REQUIREMENT —
The records below are to be transcribed word for word.

-- Opening Marker --

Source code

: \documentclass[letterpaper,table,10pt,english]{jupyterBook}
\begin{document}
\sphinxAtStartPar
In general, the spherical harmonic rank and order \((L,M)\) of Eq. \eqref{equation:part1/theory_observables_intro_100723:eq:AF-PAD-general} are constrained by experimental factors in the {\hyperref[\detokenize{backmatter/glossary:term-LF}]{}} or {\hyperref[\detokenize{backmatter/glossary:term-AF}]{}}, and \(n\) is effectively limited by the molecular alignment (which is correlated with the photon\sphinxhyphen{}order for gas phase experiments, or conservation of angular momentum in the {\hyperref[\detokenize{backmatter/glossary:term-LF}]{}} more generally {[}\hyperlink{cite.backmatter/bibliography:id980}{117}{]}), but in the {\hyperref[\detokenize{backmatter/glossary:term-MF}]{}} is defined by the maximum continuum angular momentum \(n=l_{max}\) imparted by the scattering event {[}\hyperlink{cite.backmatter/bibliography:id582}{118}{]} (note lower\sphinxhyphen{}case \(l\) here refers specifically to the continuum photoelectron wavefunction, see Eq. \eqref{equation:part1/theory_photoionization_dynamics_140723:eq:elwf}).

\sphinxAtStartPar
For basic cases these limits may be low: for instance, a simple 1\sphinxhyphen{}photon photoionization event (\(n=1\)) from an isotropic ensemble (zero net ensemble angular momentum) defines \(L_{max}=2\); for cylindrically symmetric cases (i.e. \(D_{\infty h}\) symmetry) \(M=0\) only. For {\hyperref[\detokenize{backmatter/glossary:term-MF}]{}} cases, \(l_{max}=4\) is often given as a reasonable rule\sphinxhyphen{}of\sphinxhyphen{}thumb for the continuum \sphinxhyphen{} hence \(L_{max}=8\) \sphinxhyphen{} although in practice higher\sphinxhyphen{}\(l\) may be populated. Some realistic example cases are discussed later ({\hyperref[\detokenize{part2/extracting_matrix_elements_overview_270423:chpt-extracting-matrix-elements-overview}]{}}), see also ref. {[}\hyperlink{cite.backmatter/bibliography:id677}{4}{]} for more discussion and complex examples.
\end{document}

-- Closing Marker --

RESPONSE —
Source code

: \documentclass[letterpaper,table,10pt,english]{jupyterBook}
\begin{document}
\sphinxAtStartPar
In general, the spherical harmonic rank and order \((L,M)\) of Eq. \eqref{equation:part1/theory_observables_intro_100723:eq:AF-PAD-general} are constrained by experimental factors in the {\hyperref[\detokenize{backmatter/glossary:term-LF}]{}} or {\hyperref[\detokenize{backmatter/glossary:term-AF}]{}}, and \(n\) is effectively limited by the molecular alignment (which is correlated with the photon\sphinxhyphen{}order for gas phase experiments, or conservation of angular momentum in the {\hyperref[\detokenize{backmatter/glossary:term-LF}]{}} more generally {[}\hyperlink{cite.backmatter/bibliography:id980}{117}{]}), but in the {\hyperref[\detokenize{backmatter/glossary:term-MF}]{}} is defined by the maximum continuum angular momentum \(n=l_{max}\) imparted by the scattering event {[}\hyperlink{cite.backmatter/bibliography:id582}{118}{]} (note lower\sphinxhyphen{}case \(l\) here refers specifically to the continuum photoelectron wavefunction, see Eq. \eqref{equation:part1/theory_photoionization_dynamics_140723:eq:elwf}).

\sphinxAtStartPar
For basic cases these limits may be low: for instance, a simple 1\sphinxhyphen{}photon photoionization event (\(n=1\)) from an isotropic ensemble (zero net ensemble angular momentum) defines \(L_{max}=2\); for cylindrically symmetric cases (i.e. \(D_{\infty h}\) symmetry) \(M=0\) only. For {\hyperref[\detokenize{backmatter/glossary:term-MF}]{}} cases, \(l_{max}=4\) is often given as a reasonable rule\sphinxhyphen{}of\sphinxhyphen{}thumb for the continuum \sphinxhyphen{} hence \(L_{max}=8\) \sphinxhyphen{} although in practice higher\sphinxhyphen{}\(l\) may be populated. Some realistic example cases are discussed later ({\hyperref[\detokenize{part2/extracting_matrix_elements_overview_270423:chpt-extracting-matrix-elements-overview}]{}}), see also ref. {[}\hyperlink{cite.backmatter/bibliography:id677}{4}{]} for more discussion and complex examples.
\end{document}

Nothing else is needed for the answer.